RDC : le projet PABEA-Cobalt, un éléphant blanc

RDC : le projet PABEA-Cobalt, un éléphant blanc

Une campagne de retrait des enfants dans les sites miniers artisanaux a été lancée au mois de Janvier 2022. Cette opération d’appui au bien-être des enfants utilisés dans la chaine d’approvisionnement du cobalt est lancée dans les provinces du Lualaba et du Haut-Katanga et appuyée par la Banque africaine de développement.  

Après la province du Lualaba, le Haut-Katanga a aussi lancé jeudi 27 janvier l’identification des bénéficiaires directs du projet Pabea Cobalt. A cette occasion, le gouverneur du Haut-Katanga s’est engagé à lutter contre la présence des enfants dans les sites miniers et leurs environs.

La coordonnatrice de projet Pabea Cobalt, Alice Mirimo Kabetsi, en a profité pour appeler à une grande mobilisation pour une identification massive des jeunes qui travaillent dans les sites miniers de cobalt :

« Nous encourageons tous les enfants qui sont dans les sites miniers artisanaux de cobalt à venir se faire enregistrer. Nous encourageons tous les parents, qui ont les enfants qui fréquentent ces sites, à venir faire enregistrer les enfants ».

Selon elle, ce projet vise « zéro enfant » dans les sites miniers artisanaux de cobalt ; parce que la place de ces enfants est en famille et à l’école.

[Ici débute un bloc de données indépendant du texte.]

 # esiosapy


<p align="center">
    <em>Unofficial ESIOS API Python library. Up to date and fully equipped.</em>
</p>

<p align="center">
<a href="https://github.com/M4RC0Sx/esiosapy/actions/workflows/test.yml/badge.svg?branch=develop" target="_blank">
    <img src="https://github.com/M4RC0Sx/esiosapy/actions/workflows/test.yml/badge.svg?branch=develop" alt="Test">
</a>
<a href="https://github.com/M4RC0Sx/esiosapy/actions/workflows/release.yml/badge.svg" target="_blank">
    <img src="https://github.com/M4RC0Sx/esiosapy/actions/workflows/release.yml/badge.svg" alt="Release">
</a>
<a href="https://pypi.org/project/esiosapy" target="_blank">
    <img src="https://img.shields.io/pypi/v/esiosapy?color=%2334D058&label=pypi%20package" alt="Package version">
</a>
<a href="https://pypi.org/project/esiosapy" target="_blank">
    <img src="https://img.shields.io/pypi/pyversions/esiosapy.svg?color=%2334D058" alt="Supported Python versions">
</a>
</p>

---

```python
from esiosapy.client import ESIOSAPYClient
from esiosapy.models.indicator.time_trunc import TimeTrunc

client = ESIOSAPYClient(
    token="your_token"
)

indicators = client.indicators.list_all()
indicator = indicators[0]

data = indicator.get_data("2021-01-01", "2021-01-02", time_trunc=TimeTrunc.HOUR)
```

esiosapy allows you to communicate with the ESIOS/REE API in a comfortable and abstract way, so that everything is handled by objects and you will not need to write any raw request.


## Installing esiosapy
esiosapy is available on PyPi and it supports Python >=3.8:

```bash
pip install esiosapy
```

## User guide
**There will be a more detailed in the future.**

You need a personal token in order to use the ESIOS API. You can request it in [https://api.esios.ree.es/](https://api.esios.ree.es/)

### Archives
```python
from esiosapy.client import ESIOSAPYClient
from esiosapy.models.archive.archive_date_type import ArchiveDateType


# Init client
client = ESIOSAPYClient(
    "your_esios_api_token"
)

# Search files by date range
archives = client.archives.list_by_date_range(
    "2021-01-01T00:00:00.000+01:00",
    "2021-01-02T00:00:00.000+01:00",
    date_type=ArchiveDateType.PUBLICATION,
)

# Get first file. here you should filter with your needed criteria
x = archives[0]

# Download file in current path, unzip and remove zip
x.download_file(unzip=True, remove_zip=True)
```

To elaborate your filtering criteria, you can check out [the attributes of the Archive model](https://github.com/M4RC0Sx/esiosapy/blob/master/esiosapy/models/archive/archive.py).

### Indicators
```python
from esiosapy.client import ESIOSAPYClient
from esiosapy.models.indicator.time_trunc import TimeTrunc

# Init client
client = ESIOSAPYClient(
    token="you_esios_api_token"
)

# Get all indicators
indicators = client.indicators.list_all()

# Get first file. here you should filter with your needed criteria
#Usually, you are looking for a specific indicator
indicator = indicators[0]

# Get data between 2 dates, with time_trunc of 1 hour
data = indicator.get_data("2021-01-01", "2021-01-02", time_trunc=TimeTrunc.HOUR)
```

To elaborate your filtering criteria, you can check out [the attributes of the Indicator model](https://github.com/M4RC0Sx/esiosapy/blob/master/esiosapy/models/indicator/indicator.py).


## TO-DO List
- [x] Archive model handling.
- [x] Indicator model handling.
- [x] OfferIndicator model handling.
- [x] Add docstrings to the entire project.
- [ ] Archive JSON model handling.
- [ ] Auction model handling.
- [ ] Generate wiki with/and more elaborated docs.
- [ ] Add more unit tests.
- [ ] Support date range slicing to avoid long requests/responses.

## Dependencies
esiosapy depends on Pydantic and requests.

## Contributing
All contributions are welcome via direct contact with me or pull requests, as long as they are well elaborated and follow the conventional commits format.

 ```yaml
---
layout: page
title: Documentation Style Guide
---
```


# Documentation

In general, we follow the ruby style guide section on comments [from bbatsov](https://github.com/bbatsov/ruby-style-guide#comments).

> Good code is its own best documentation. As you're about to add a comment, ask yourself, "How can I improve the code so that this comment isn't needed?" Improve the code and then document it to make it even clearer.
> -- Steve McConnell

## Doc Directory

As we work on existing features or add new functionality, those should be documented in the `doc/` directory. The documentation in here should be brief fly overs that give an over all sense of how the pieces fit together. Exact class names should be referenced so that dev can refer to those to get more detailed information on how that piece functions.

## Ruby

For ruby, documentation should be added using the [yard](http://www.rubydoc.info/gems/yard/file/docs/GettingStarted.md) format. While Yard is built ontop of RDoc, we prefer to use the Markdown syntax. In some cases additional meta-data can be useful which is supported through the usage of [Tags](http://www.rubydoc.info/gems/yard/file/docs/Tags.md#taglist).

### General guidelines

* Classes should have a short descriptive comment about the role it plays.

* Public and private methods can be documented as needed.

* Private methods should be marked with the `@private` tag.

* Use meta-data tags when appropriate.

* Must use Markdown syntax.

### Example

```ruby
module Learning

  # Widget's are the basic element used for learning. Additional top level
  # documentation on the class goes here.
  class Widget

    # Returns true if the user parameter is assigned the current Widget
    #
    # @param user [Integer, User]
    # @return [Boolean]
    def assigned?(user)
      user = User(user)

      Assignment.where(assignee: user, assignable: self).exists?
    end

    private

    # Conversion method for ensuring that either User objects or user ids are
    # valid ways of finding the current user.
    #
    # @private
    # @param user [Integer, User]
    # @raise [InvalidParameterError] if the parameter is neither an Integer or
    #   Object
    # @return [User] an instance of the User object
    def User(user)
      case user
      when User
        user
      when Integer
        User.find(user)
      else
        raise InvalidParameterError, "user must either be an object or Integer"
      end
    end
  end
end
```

Le projet prévoit de réinsérer environ 14.850 enfants filles et garçons, d’assurer la reconversion économique d’au moins 6250 ménages et aussi la reconversion des jeunes qui travaillent dans les sites miniers vers l’agrobusiness. « Nous pensons créer plusieurs emplois directs et indirects et aussi assurer la structuration de plus ou moins 1250 coopératives agricoles et coopératives minières des jeunes », a détaillé Alice Mirimo.

Il s’agit, d’après elle, d’un projet d’investissement qui va offrir à la province du Haut-Katanga plusieurs opportunités d’affaires et va renforcer les revenus des parents et va offrir aussi une éducation de qualité à nos enfants pour que nos enfants ne fréquentent plus jamais les sites miniers « .

Le projet Pabea Cobalt est un projet du gouvernement congolais, qui bénéficie de l’appui financier du groupe de la Banque africaine de développement (BAD).

Un projet presque fantôme

Retiré les enfants dans les sites miniers en RDC est un exercice délicat dans un secteur marqué par l’opacité et la porosité entre les mines industrielles et les mines artisanales. Certaines compagnies achètent du cobalt aux creuseurs et mélangent leur production avec celle des enfants. Cette main d’œuvre infantile ferait vivre au Congo des centaines des creuseurs et leurs familles.

Assécher cette source unique de revenu aboutirait à une véritable catastrophe économique. C’est le cas du projet d’appui au bien être alternatif des enfants et jeunes impliqués dans la chaine d’approvisionnement du cobalt(PABEA-Cobalt) initié par le président de la République à travers le Fond National de Promotion et de Service social(FNPSS).

Débuté en 2019, le projet PABEA-Cobalt se clôture en 2023. Sur le terrain c’est un retard croissant qu’enregistre ce projet qui en ce jour se trouve à la phase d’identification des bénéficiaires directes. D’après les organisateurs, l’identification des bénéficiaires marque une étape importante dans la mise en œuvre de ce projet car c’est à l’issu de l’identification que l’unité de coordination du projet disposera d’une base des données qui sera le déclencheur de tous les bénéfices prévus dans le projet PABEA-Cobalt.  Parmi ces bénéfices l’on peut citer la prise en charge sociale des enfants (Filles et garçons) qui seront sortis des mines et sites miniers artisanaux de cobalt ainsi que la reconversion socioéconomique en agro business de leurs parents et d’autres jeunes.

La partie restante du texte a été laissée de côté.